Jonathan Cameron wrote:

Thanks for taking the time Jonathan, this really helps.

[..]
> We can do analysis of whether the interfaces are suitable etc but
> have no access to test hardware or emulation. I guess I can hack something
> together easily enough. Today ndctl has some support. Interestingly the model
> is different from typical volatile scrubbing as it's all on demand - that
> could be easily wrapped up in a software scrub scheduler though, but we'd need
> input from you and other Intel people on how this is actually used. 
> 
> The use model is a lot less obvious than autonomous scrubbers - I assume because
> the persistence means you need to do this rarely if at all (though ARS does
> support scrubbing volatile memory on nvdimms)
> 
> So initial conclusion is it would need a few more controls or it needs
> some software handling of scan scheduling to map it to the interface type
> that is common to CXL and RAS2 scrub controls.
> 
> Intent of the comment was to keep scope somewhat confined, and to 
> invite others to get involved, not to rule out doing some light weight
> analysis of whether this feature would work for another potential user
> which we weren't even aware of until you mentioned it (thanks!).

Ok, Fair enough.

> > > Regarding RASF patrol scrub no one cared about it as it's useless and
> > > any new implementation should be RAS2.  
> > 
> > The assertion that "RASF patrol scrub no one cared about it as it's
> > useless and any new implementation should be RAS2" needs evidence.
> > 
> > For example, what platforms are going to ship with RAS2 support, what
> > are the implications of Linux not having RAS2 scrub support in a month,
> > or in year? There are parts of the ACPI spec that have never been
> > implemented what is the evidence that RAS2 is not going to suffer the
> > same fate as RASF? 
> 
> From discussions with various firmware folk we have a chicken and egg
> situation on RAS2. They will stick to their custom solutions unless there is
> plausible support in Linux for it - so right now it's a question mark
> on roadmaps. Trying to get rid of that question mark is why Shiju and I
> started looking at this in the first place. To get rid of that question
> mark we don't necessarily need to have it upstream, but we do need
> to be able to make the argument that there will be a solution ready
> soon after they release the BIOS image.  (Some distros will take years
> to catch up though).
> 
> If anyone else an speak up on this point please do. Discussions and
> feedback communicated to Shiju and I off list aren't going to
> convince people :(
> Negatives perhaps easier to give than positives given this is seen as
> a potential feature for future platforms so may be confidential.

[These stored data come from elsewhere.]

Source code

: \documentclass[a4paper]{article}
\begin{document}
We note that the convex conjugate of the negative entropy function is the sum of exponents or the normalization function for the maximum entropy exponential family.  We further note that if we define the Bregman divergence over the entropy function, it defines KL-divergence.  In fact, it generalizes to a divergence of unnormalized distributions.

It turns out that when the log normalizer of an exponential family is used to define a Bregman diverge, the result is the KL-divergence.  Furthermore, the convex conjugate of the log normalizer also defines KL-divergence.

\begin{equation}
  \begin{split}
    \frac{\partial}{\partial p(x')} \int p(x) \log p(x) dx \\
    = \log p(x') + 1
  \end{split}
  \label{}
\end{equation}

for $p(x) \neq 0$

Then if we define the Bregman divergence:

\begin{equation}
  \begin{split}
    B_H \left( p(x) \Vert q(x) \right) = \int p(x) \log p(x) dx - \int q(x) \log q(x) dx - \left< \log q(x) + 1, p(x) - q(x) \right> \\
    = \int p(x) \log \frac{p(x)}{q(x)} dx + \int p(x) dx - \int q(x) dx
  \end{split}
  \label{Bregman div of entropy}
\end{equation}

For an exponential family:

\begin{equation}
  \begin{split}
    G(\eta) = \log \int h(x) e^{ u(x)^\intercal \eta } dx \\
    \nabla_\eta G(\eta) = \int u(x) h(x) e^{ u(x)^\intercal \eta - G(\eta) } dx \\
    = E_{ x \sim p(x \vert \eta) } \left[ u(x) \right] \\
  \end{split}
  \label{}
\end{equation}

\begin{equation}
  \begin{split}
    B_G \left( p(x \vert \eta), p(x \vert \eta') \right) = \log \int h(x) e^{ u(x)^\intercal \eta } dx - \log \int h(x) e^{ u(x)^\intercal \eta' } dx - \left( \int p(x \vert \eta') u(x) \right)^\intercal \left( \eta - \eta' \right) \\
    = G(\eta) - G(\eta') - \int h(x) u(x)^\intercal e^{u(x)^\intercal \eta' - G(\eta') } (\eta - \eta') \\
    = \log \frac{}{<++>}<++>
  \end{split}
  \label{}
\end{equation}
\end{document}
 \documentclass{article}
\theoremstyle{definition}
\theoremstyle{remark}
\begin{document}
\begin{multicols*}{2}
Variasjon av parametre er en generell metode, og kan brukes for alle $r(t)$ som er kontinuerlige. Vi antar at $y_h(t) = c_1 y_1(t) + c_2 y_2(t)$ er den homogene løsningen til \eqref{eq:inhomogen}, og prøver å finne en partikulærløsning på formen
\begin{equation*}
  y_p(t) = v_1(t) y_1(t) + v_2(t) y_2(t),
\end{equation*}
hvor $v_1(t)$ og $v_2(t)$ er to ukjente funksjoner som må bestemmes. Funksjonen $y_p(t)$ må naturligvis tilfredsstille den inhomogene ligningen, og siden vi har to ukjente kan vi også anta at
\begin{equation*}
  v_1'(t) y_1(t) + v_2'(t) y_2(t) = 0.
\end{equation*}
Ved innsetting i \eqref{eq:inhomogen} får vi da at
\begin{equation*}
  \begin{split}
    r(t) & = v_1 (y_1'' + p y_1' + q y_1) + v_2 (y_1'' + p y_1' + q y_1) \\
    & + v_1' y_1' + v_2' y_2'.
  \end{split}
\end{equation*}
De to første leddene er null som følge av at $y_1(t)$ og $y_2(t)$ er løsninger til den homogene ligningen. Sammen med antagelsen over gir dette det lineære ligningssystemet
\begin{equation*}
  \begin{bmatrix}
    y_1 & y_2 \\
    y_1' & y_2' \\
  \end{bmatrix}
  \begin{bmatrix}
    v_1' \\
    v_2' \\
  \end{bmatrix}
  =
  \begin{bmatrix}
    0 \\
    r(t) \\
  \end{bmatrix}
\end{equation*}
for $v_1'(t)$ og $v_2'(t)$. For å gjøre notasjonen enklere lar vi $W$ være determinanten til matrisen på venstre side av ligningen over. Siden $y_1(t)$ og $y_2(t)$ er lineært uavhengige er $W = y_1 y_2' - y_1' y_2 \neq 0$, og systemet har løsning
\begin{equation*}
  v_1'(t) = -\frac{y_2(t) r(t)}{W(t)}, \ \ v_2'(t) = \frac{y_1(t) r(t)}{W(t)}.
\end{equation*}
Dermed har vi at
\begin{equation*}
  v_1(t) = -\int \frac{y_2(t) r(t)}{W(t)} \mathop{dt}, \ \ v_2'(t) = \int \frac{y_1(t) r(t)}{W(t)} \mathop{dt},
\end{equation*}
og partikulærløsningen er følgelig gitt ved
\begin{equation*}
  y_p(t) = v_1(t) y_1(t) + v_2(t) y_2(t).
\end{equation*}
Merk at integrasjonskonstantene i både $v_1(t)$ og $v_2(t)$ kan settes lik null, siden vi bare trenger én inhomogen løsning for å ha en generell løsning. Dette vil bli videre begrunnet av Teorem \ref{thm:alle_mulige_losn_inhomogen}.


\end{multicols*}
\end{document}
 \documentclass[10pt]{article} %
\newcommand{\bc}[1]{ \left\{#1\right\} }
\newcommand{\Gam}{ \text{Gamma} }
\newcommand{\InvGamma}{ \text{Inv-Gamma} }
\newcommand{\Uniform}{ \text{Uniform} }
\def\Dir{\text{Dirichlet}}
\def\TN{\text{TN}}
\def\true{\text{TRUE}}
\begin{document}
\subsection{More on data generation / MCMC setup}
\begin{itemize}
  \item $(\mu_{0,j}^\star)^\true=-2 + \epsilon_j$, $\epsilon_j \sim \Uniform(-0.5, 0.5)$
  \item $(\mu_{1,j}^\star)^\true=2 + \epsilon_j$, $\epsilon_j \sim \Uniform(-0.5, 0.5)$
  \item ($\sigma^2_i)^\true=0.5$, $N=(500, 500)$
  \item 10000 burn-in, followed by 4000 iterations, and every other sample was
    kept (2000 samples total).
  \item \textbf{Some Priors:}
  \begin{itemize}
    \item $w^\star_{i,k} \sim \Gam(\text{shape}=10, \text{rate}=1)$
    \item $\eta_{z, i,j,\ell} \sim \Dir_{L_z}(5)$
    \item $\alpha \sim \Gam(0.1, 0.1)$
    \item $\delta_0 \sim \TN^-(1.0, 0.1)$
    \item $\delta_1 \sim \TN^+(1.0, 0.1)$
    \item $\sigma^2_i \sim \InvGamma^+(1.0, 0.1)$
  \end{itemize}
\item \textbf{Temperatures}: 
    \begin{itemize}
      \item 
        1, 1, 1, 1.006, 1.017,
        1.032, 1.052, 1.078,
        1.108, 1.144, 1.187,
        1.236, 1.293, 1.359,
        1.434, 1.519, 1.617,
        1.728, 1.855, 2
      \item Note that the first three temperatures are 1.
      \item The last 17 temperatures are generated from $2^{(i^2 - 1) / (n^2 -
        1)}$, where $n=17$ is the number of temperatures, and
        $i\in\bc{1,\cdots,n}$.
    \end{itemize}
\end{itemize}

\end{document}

So one of the observations from efforts like RAS API [1] is that CXL is
definining mechanisms that others are using for non-CXL use cases. I.e.
a CXL-like mailbox that supports events is a generic transport that can
be used for many RAS scenarios not just CXL endpoints. It supplants
building new ACPI interfaces for these things because the expectation is
that an OS just repurposes its CXL Type-3 infrastructure to also drive
event collection for RAS API compliant devices in the topology.

[1]: https://www.opencompute.org/w/index.php?title=RAS_API_Workstream

So when considering whether Linux should build support for ACPI RASF,
ACPI RAS2, and / or Open Compute RAS API it is worthwile to ask if one
of those can supplant the others.

Speaking only for myself with my Linux kernel maintainer hat on, I am
much more attracted to proposals like RAS API where native drivers can
be deployed vs ACPI which brings ACPI static definition baggage and a
3rd component to manage. RAS API is kernel driver + device-firmware
while I assume ACPI RAS* is kernel ACPI driver + BIOS firmware +
device-firmware.

In other words, this patch proposal enables both CXL memscrub and ACPI
RAS2 memscrub. It asserts that nobody cares about ACPI RASF memscrub,
and your clarification asserts that RAS2 is basically dead until Linux
adopts it. So then the question becomes why should Linux breath air into
the ACPI RAS2 memscrub proposal when initiatives like RAS API exist?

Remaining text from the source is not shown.